**Recorded data**

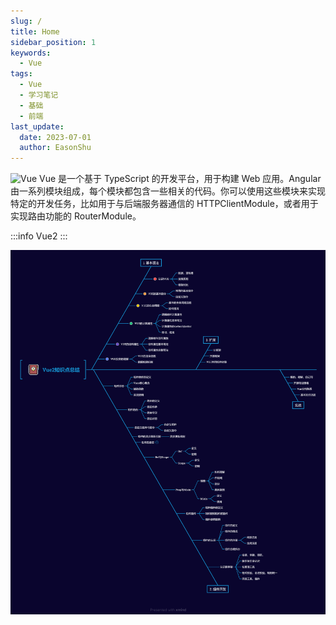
 ```yaml
---
slug: /
title: Home
sidebar_position: 1
keywords:
  - Vue
tags:
  - Vue
  - 学习笔记
  - 基础
  - 前端
last_update:
  date: 2023-07-01
  author: EasonShu
---
```

![Vue](https://ts1.cn.mm.bing.net/th/id/R-C.28698ff68d29b24c4c26f8bd14b5de22?rik=DF9oROk0o62kUQ&riu=http%3a%2f%2fblog.amio.io%2fcontent%2fimages%2f2019%2f06%2fvue-3.png&ehk=P0xnsaLXQzpjJSzeLmoTeRFH3HL%2f9pypNxzgk6F8T%2fU%3d&risl=&pid=ImgRaw&r=0)
Vue 是一个基于 TypeScript 的开发平台，用于构建 Web 应用。Angular 由一系列模块组成，每个模块都包含一些相关的代码。你可以使用这些模块来实现特定的开发任务，比如用于与后端服务器通信的 HTTPClientModule，或者用于实现路由功能的 RouterModule。

:::info
  Vue2
:::



![Vue2知识点总结](images/Vue2知识点总结.png)

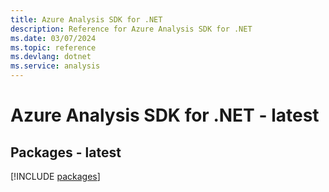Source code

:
 ```yaml
---
title: Azure Analysis SDK for .NET
description: Reference for Azure Analysis SDK for .NET
ms.date: 03/07/2024
ms.topic: reference
ms.devlang: dotnet
ms.service: analysis
---
```

# Azure Analysis SDK for .NET - latest
## Packages - latest
[!INCLUDE [packages](analysis-index.md)]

**About this exercise**
In your copy, restate the data above word for word but leave out any picture.

**Written solution**
 ```yaml
---
slug: /
title: Home
sidebar_position: 1
keywords:
  - Vue
tags:
  - Vue
  - 学习笔记
  - 基础
  - 前端
last_update:
  date: 2023-07-01
  author: EasonShu
---
```

![Vue](https://ts1.cn.mm.bing.net/th/id/R-C.28698ff68d29b24c4c26f8bd14b5de22?rik=DF9oROk0o62kUQ&riu=http%3a%2f%2fblog.amio.io%2fcontent%2fimages%2f2019%2f06%2fvue-3.png&ehk=P0xnsaLXQzpjJSzeLmoTeRFH3HL%2f9pypNxzgk6F8T%2fU%3d&risl=&pid=ImgRaw&r=0)
Vue 是一个基于 TypeScript 的开发平台，用于构建 Web 应用。Angular 由一系列模块组成，每个模块都包含一些相关的代码。你可以使用这些模块来实现特定的开发任务，比如用于与后端服务器通信的 HTTPClientModule，或者用于实现路由功能的 RouterModule。

:::info
  Vue2
:::



![Vue2知识点总结](images/Vue2知识点总结.png)

Source code

:
 ```yaml
---
title: Azure Analysis SDK for .NET
description: Reference for Azure Analysis SDK for .NET
ms.date: 03/07/2024
ms.topic: reference
ms.devlang: dotnet
ms.service: analysis
---
```

# Azure Analysis SDK for .NET - latest
## Packages - latest
[!INCLUDE [packages](analysis-index.md)]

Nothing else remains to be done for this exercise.